- [WHAT THIS TASK INVOLVES]:
Could the data underneath be repeated exactly, in full?

- [EXERCISE INPUTS]:

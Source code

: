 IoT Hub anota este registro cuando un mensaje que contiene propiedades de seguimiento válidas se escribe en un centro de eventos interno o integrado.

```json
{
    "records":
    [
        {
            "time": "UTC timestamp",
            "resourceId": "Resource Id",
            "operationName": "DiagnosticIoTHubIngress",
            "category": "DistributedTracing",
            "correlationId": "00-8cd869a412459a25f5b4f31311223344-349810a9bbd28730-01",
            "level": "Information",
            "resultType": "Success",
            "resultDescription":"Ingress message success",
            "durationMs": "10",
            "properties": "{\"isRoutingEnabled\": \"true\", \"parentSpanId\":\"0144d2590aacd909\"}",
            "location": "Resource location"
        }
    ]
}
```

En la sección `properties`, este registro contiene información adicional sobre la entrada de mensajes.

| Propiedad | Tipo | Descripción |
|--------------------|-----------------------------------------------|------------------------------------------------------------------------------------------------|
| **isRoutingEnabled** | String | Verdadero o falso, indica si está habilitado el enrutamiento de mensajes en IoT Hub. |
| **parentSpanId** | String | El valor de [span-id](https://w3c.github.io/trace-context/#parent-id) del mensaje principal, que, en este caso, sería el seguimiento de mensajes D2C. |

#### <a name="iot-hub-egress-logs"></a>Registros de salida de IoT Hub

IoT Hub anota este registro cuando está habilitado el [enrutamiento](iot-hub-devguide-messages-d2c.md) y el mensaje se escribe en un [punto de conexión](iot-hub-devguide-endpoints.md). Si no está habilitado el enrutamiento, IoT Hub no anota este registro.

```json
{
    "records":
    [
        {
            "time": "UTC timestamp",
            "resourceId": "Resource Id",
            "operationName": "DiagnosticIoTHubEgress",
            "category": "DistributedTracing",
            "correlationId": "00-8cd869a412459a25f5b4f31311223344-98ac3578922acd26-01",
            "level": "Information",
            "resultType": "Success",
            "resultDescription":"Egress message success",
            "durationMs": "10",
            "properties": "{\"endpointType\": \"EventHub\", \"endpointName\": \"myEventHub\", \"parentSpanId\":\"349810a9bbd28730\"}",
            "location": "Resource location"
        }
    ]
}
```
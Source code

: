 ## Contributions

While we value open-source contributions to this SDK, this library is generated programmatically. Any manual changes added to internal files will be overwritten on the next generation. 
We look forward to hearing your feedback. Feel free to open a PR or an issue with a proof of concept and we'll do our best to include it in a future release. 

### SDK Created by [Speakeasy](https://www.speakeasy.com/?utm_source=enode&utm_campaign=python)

- [WRITTEN REPLY]:
Source code

: IoT Hub anota este registro cuando un mensaje que contiene propiedades de seguimiento válidas se escribe en un centro de eventos interno o integrado.

```json
{
    "records":
    [
        {
            "time": "UTC timestamp",
            "resourceId": "Resource Id",
            "operationName": "DiagnosticIoTHubIngress",
            "category": "DistributedTracing",
            "correlationId": "00-8cd869a412459a25f5b4f31311223344-349810a9bbd28730-01",
            "level": "Information",
            "resultType": "Success",
            "resultDescription":"Ingress message success",
            "durationMs": "10",
            "properties": "{\"isRoutingEnabled\": \"true\", \"parentSpanId\":\"0144d2590aacd909\"}",
            "location": "Resource location"
        }
    ]
}
```

En la sección `properties`, este registro contiene información adicional sobre la entrada de mensajes.

| Propiedad | Tipo | Descripción |
|--------------------|-----------------------------------------------|------------------------------------------------------------------------------------------------|
| **isRoutingEnabled** | String | Verdadero o falso, indica si está habilitado el enrutamiento de mensajes en IoT Hub. |
| **parentSpanId** | String | El valor de [span-id](https://w3c.github.io/trace-context/#parent-id) del mensaje principal, que, en este caso, sería el seguimiento de mensajes D2C. |

#### <a name="iot-hub-egress-logs"></a>Registros de salida de IoT Hub

IoT Hub anota este registro cuando está habilitado el [enrutamiento](iot-hub-devguide-messages-d2c.md) y el mensaje se escribe en un [punto de conexión](iot-hub-devguide-endpoints.md). Si no está habilitado el enrutamiento, IoT Hub no anota este registro.

```json
{
    "records":
    [
        {
            "time": "UTC timestamp",
            "resourceId": "Resource Id",
            "operationName": "DiagnosticIoTHubEgress",
            "category": "DistributedTracing",
            "correlationId": "00-8cd869a412459a25f5b4f31311223344-98ac3578922acd26-01",
            "level": "Information",
            "resultType": "Success",
            "resultDescription":"Egress message success",
            "durationMs": "10",
            "properties": "{\"endpointType\": \"EventHub\", \"endpointName\": \"myEventHub\", \"parentSpanId\":\"349810a9bbd28730\"}",
            "location": "Resource location"
        }
    ]
}
```
Source code

: ## Contributions

While we value open-source contributions to this SDK, this library is generated programmatically. Any manual changes added to internal files will be overwritten on the next generation. 
We look forward to hearing your feedback. Feel free to open a PR or an issue with a proof of concept and we'll do our best to include it in a future release. 

### SDK Created by [Speakeasy](https://www.speakeasy.com/?utm_source=enode&utm_campaign=python)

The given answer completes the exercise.